By the time Regis Philbin says goodbye to ABC Daytime and Disney this coming November, the network will look like an abandoned parking lot. No Oprah, no Susan Lucci. Two months later, Erika Slezak and “One Life to Live” will be gone as well. Except for “The View,” ABC will be a blank during daylight hours. And of course “General Hospital,” which is closer to the guillotine than Marie Antoinette on a good day. Looming large: how to replace Regis after all these years?

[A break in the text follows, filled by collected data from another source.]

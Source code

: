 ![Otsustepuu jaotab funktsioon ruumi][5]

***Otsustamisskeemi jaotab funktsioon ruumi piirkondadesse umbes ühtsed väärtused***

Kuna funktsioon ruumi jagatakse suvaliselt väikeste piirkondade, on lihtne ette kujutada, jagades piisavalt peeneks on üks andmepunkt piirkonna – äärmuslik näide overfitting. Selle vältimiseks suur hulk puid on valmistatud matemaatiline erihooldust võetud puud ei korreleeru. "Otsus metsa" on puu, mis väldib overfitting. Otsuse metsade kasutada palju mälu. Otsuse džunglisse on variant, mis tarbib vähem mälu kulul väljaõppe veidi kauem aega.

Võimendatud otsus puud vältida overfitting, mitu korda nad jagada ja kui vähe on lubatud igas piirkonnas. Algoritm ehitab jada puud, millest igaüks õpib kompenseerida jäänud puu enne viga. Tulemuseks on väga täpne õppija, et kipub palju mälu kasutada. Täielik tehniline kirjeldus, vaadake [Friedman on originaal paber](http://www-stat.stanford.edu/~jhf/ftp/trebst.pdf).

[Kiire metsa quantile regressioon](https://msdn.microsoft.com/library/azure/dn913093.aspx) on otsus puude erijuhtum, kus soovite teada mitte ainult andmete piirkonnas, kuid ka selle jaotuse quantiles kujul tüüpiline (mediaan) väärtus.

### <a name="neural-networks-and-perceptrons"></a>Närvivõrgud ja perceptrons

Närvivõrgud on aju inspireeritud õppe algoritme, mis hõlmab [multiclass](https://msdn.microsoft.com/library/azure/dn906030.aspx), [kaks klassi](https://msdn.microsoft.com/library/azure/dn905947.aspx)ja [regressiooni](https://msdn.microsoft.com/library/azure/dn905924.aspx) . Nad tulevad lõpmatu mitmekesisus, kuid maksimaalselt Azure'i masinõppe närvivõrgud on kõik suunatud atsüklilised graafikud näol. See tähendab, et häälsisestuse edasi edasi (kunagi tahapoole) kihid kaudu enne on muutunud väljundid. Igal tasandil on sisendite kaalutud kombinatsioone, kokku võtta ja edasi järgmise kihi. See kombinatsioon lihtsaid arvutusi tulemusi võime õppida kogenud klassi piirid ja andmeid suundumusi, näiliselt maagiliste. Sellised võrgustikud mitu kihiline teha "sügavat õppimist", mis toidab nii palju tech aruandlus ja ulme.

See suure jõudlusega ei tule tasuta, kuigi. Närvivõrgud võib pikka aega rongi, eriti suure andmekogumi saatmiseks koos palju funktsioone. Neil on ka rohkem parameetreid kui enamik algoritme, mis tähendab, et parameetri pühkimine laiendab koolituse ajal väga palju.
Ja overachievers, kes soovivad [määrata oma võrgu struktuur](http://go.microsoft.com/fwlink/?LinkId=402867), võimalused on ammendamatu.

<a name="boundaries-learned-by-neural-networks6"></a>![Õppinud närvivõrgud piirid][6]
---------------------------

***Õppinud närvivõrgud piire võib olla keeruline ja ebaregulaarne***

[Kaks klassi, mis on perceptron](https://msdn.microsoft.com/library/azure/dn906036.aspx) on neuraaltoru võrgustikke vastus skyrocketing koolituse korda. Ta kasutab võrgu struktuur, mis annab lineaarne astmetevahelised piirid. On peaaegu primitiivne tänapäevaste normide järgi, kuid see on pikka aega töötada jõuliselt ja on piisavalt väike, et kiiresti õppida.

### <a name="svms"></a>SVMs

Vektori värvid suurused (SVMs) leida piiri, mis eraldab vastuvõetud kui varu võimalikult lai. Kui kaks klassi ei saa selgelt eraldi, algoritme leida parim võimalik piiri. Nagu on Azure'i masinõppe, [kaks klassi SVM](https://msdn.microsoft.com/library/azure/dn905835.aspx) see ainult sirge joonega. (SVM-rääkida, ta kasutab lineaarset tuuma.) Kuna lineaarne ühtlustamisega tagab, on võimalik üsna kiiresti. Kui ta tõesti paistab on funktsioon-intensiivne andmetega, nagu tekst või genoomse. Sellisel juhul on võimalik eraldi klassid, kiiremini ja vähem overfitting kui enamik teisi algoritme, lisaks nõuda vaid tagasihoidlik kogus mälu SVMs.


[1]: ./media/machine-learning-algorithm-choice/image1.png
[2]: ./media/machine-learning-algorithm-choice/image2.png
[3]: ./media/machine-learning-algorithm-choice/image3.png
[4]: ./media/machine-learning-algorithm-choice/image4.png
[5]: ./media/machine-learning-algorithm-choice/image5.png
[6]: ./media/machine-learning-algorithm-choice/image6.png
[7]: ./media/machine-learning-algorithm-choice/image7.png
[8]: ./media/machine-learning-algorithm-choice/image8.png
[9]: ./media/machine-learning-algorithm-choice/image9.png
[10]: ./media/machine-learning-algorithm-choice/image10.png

Philbin patented what has become his show’s hallmark: the talk chat. Regis’s first person accounts, unscripted, of his life are organic. He’s cast himself as a Little Guy fighting to keep up, and it works. Whoever ABC and Disney bring in, they’ll be known. And they won’t have Regis’s charm. Now I’m told that Regis could be persuaded to change his mind, maybe, if ABC and Disney will do right by him. This isn’t just money. It’s about his schedule.
Philbin already has 12 weeks of vacation a year, and works most weeks only four days. Could he do a three day week? I think the audience doesn’t care. They’ll take what they can get. Is it money? If ABC and Disney would show Reege a little love, they could have it all: the real star of “Live with Regis and Kelly” three days a week, and younger hosts as fill ins.
Would he really do it? My sources say Regis’s wife, Joy, who will guest host on June 13th (and we love it when she does), is happy to see Regis give up the morning grind. Regis has told friends that he doesn’t mind doing the show. “It’s just getting up and going there,” he says of his daily trip across Broadway. After all, he’s turning 80 in August.
At today’s Le Cirque lunch for the Claudia Cohen Cancer Research Foundation, Regis, Joy, executive producer Michael Gelman and his wife Laurie Hibberd all showed up to honor Cohen, their late friend and show contributor. The lunch was given by Claudia and Revlon chief Ronald Perelman‘s stunning college-attending daughter, Samantha, and Perelman himself. Among the other guests were Calvin Klein, looking spiffy in a suit and tie, and a phalanx of New York’s top doctors including honoree Dr. Anil K. Sood who received a $50,000 prize for his work in gynecological cancer.